*WHAT YOU SHOULD DO*.
Look below. Copy each line that has "where" in it.

*Stored records*.
####
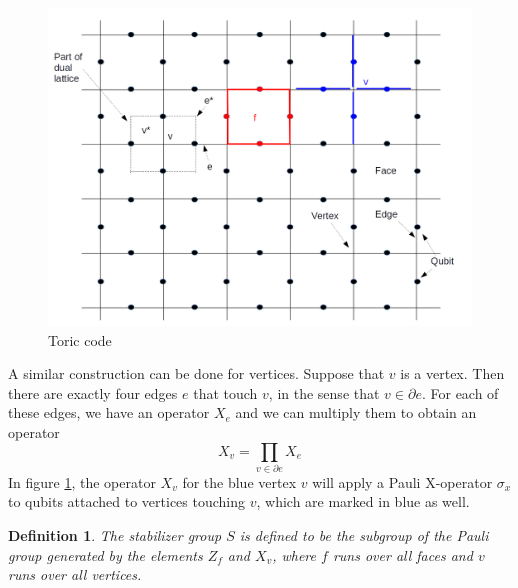 \documentclass[a4paper, draft]{article}
\theoremstyle{own}
\newtheorem{defn}{Definition}[section]
\theoremstyle{remark}
\begin{document}
\begin{figure}[ht]
\centering
\includegraphics[width=0.7\linewidth]{images/ToricCode}
\caption[Toric code]{Toric code}
\label{fig:ToricCode}
\end{figure}

A similar construction can be done for vertices. Suppose that $v$ is a vertex. Then there are exactly four edges $e$ that touch $v$, in the sense that $v \in \partial e$. For each of these edges, we have an operator $X_e$ and we can multiply them to obtain an operator
$$
X_v = \prod_{v \in \partial e} X_e
$$
In figure \ref{fig:ToricCode}, the operator $X_v$ for the blue vertex $v$ will apply a Pauli X-operator $\sigma_x$ to qubits attached to vertices touching $v$, which are marked in blue as well.

\begin{defn}
The stabilizer group $S$ is defined to be the subgroup of the Pauli group generated by the elements $Z_f$ and $X_v$, where $f$ runs over all faces and $v$ runs over all vertices.
\end{defn}
\end{document}
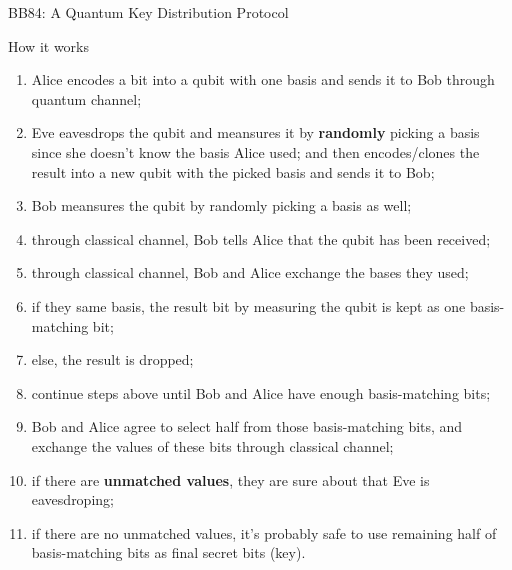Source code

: \documentclass{beamer}
\begin{document}
\begin{frame}{BB84: A Quantum Key Distribution Protocol}
  \begin{block}{How it works}
  {\scriptsize
    \begin{enumerate}[I]
      \item Alice encodes a bit into a qubit with one basis and sends it to Bob through quantum channel;
      \item Eve eavesdrops the qubit and meansures it by \textbf{randomly} picking a basis since she doesn't know the basis Alice used; and then encodes/clones the result into a new qubit with the picked basis and sends it to Bob;
      \item Bob meansures the qubit by randomly picking a basis as well;
      \item through classical channel, Bob tells Alice that the qubit has been received;
      \item through classical channel, Bob and Alice exchange the bases they used;
      \item if they same basis, the result bit by measuring the qubit is kept as one basis-matching bit;
      \item else, the result is dropped;
      \item continue steps above until Bob and Alice have enough basis-matching bits;
      \item Bob and Alice agree to select half from those basis-matching bits, and exchange the values of these bits through classical channel;
      \item if there are \textbf{unmatched values}, they are sure about that Eve is eavesdroping;
      \item if there are no unmatched values, it's probably safe to use remaining half of basis-matching bits as final secret bits (key).
    \end{enumerate}
  }%
  \end{block}
\end{frame}
\end{document}

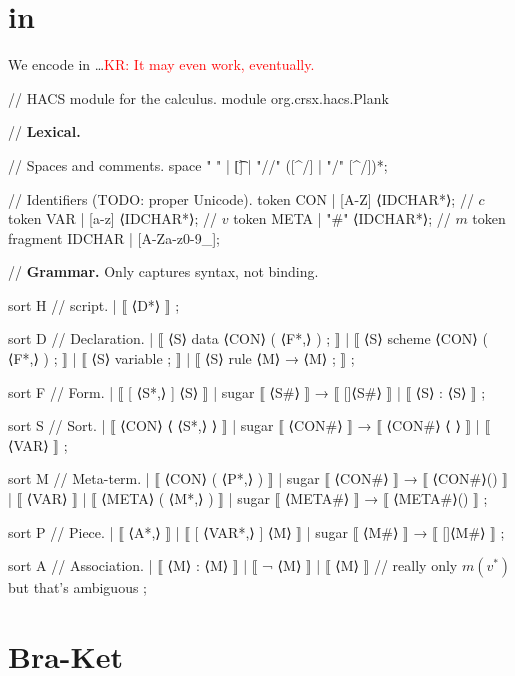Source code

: \documentclass[letterpaper,11pt]{article}
\newcommand{\KR}[1]{\textcolor{red}{KR: #1}}
\begin{document}
\appendix

\section{\bhax in \HAX}

We encode \hax in \HAX…\KR{It may even work, eventually.}
%
\begin{hacs}[numbers=right,texcl]
// HACS module for the \hax calculus.
module org.crsx.hacs.Plank {

// \textbf{Lexical.}

// Spaces and comments.
space " " | [\t\n] | "//" ([^/\n] | "/" [^/\n])*;

// Identifiers (TODO: proper Unicode).
token CON   | [A-Z] ⟨IDCHAR*⟩;   // $c$
token VAR   | [a-z] ⟨IDCHAR*⟩;    // $v$
token META  | "#" ⟨IDCHAR*⟩;     // $m$
token fragment IDCHAR | [A-Za-z0-9_];

// \textbf{Grammar.} Only captures syntax, not binding.

sort H // \hax script.
| ⟦ ⟨D*⟩ ⟧
;

sort D // Declaration.
| ⟦ ⟨S⟩ data ⟨CON⟩ ( ⟨F*,⟩ ) ; ⟧
| ⟦ ⟨S⟩ scheme ⟨CON⟩ ( ⟨F*,⟩ ) ; ⟧
| ⟦ ⟨S⟩ variable ; ⟧
| ⟦ ⟨S⟩ rule ⟨M⟩ → ⟨M⟩ ; ⟧
;

sort F // Form.
| ⟦ [ ⟨S*,⟩ ] ⟨S⟩ ⟧  | sugar ⟦ ⟨S#⟩ ⟧ → ⟦ []⟨S#⟩ ⟧
| ⟦ { ⟨S⟩ : ⟨S⟩ } ⟧
;


sort S // Sort.
| ⟦ ⟨CON⟩ ⟨ ⟨S*,⟩ ⟩ ⟧  | sugar ⟦ ⟨CON#⟩ ⟧ → ⟦ ⟨CON#⟩ ⟨ ⟩ ⟧
| ⟦ ⟨VAR⟩ ⟧
;

sort M // Meta-term.
| ⟦ ⟨CON⟩ ( ⟨P*,⟩ ) ⟧  | sugar ⟦ ⟨CON#⟩ ⟧ → ⟦ ⟨CON#⟩() ⟧
| ⟦ ⟨VAR⟩ ⟧
| ⟦ ⟨META⟩ ( ⟨M*,⟩ ) ⟧  | sugar ⟦ ⟨META#⟩ ⟧ → ⟦ ⟨META#⟩() ⟧
;

sort P // Piece.
| ⟦ { ⟨A*,⟩ } ⟧
| ⟦ [ ⟨VAR*,⟩ ] ⟨M⟩ ⟧   | sugar ⟦ ⟨M#⟩ ⟧ → ⟦ []⟨M#⟩ ⟧
;

sort A // Association.
| ⟦ ⟨M⟩ : ⟨M⟩ ⟧
| ⟦ ¬ ⟨M⟩ ⟧
| ⟦ ⟨M⟩ ⟧  // really only $m(v^*)$ but that's ambiguous
;

}
\end{hacs}


\section{Bra-Ket}
\end{document}
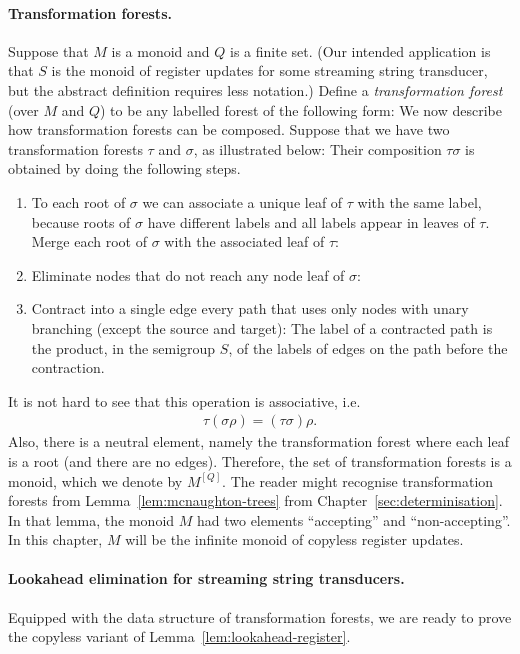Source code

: \paragraph*{Transformation forests.}  
  Suppose that $M$ is a monoid and $Q$ is a finite set. (Our intended application is that $S$ is the monoid of register updates for some streaming string transducer, but the abstract definition requires less notation.)  Define a  \emph{transformation forest} (over $M$ and $Q$) to be any labelled forest of the following form:
We now describe how transformation forests can be composed. Suppose that we have two transformation forests $\tau$ and $\sigma$, as illustrated below:
Their composition $\tau\sigma$ is obtained by doing the following steps.
\begin{enumerate}
	\item To each root of $\sigma$ we can associate a unique leaf of $\tau$ with the same label, because roots of $\sigma$ have different labels and all labels appear in leaves of $\tau$. Merge each root of $\sigma$ with the associated  leaf of $\tau$:
\item 
Eliminate nodes that do not reach any node leaf of $\sigma$:
\item Contract into a single edge every path that uses only nodes with unary branching (except the source and target):
The label of a contracted path is the product, in the semigroup $S$, of the labels of edges on the path before the contraction.
\end{enumerate}
It is not hard to see that this operation is associative, i.e.~
\begin{align*}
\tau (\sigma \rho) = (\tau \sigma) \rho.
\end{align*} Also, there is a neutral element, namely the transformation forest where each leaf is a root (and there are no edges).  Therefore, the set of transformation forests is a monoid, which we denote by $M^{[Q]}$.
The reader might recognise transformation forests from Lemma~\ref{lem:mcnaughton-trees} from Chapter~\ref{sec:determinisation}. In that lemma, the monoid $M$ had two elements ``accepting'' and ``non-accepting''. In this chapter, $M$ will be the infinite monoid of copyless register updates. 


\paragraph*{Lookahead elimination for streaming string transducers.} Equipped with the data structure of transformation forests, we are ready to prove the copyless variant of Lemma~\ref{lem:lookahead-register}.

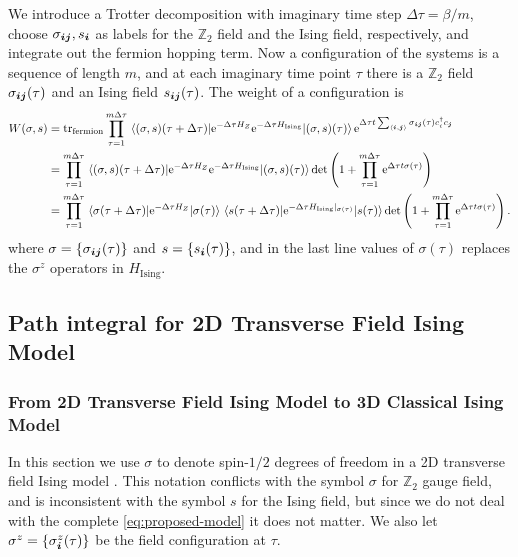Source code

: \documentclass[hyperref, a4paper]{article}
\newcommand*{\ee}{\mathrm{e}}
\newcommand*{\pair}[1]{\langle #1 \rangle}
\newcommand*{\Ztwo}{$\mathbb{Z}_2$ }
\newcommand*{\tfim}{transverse field Ising model }
\newcommand*{\TFIM}{Transverse Field Ising Model }
\newcommand*{\CIM}{Classical Ising Model }
\begin{document}
We introduce a Trotter decomposition with imaginary time step $\Delta \tau = \beta / m$, choose $\sigma_{\vb*{i} \vb*{j}}, s_{\vb*{i}}$ as labels for the \Ztwo field and the Ising field, respectively, and integrate out the fermion hopping term. 
Now a configuration of the systems is a sequence of length $m$, and at each imaginary time point $\tau$ there is a \Ztwo field $\sigma_{\vb*{i} \vb*{j}}(\tau)$ and an Ising field $s_{\vb*{i} \vb*{j}}(\tau)$.
The weight of a configuration is 
\[
    \begin{aligned}
        W(\sigma, s) &= \trace_\text{fermion} \prod_{\tau = 1}^{m\Delta \tau} \mel{(\sigma, s)(\tau+\Delta \tau)}{\ee^{-\Delta \tau H_Z} \ee^{- \Delta \tau H_\text{Ising}}}{(\sigma, s)(\tau)} \ee^{\Delta \tau t \sum_{\pair{\vb*{i}, \vb*{j}}} \sigma_{\vb*{i} \vb*{j}}(\tau) c_i^\dagger c_{\vb*{j}}} \\
        &= \prod_{\tau = 1}^{m\Delta \tau} \mel{(\sigma, s)(\tau+\Delta \tau)}{\ee^{-\Delta \tau H_Z} \ee^{- \Delta \tau H_\text{Ising}}}{(\sigma, s)(\tau)} \det \left(1 + \prod_{\tau = 1}^{m\Delta \tau} \ee^{\Delta \tau t \sigma(\tau)}\right) \\
        &= \prod_{\tau = 1}^{m\Delta \tau} \mel{\sigma(\tau + \Delta \tau)}{\ee^{-\Delta \tau H_Z}}{\sigma(\tau)} \mel{s(\tau + \Delta \tau)}{\ee^{-\Delta \tau H_\text{Ising}|_{\sigma(\tau)}}}{s(\tau)} \det \left(1 + \prod_{\tau = 1}^{m\Delta \tau} \ee^{\Delta \tau t \sigma(\tau)}\right).
    \end{aligned}
\]
where $\sigma = \{\sigma_{\vb*{i} \vb*{j}}(\tau)\}$ and $s = \{s_{\vb*{i}}(\tau)\}$, 
and in the last line values of $\sigma(\tau)$ replaces the $\sigma^z$ operators in $H_\text{Ising}$.

\subsection{Path integral for 2D \TFIM}

\subsubsection{From 2D \TFIM to 3D \CIM}

In this section we use $\sigma$ to denote spin-$1/2$ degrees of freedom in a 2D \tfim.
This notation conflicts with the symbol $\sigma$ for \Ztwo gauge field, 
and is inconsistent with the symbol $s$ for the Ising field, 
but since we do not deal with the complete \eqref{eq:proposed-model} it does not matter.
We also let $\sigma^z = \{\sigma^z_{\vb*{i}}(\tau)\}$ be the field configuration at $\tau$.
\end{document}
####
*WRITTEN RESPONSE*.
The stabilizer group $S$ is defined to be the subgroup of the Pauli group generated by the elements $Z_f$ and $X_v$, where $f$ runs over all faces and $v$ runs over all vertices.
\end{align*} Also, there is a neutral element, namely the transformation forest where each leaf is a root (and there are no edges).  Therefore, the set of transformation forests is a monoid, which we denote by $M^{[Q]}$.
where $\sigma = \{\sigma_{\vb*{i} \vb*{j}}(\tau)\}$ and $s = \{s_{\vb*{i}}(\tau)\}$, 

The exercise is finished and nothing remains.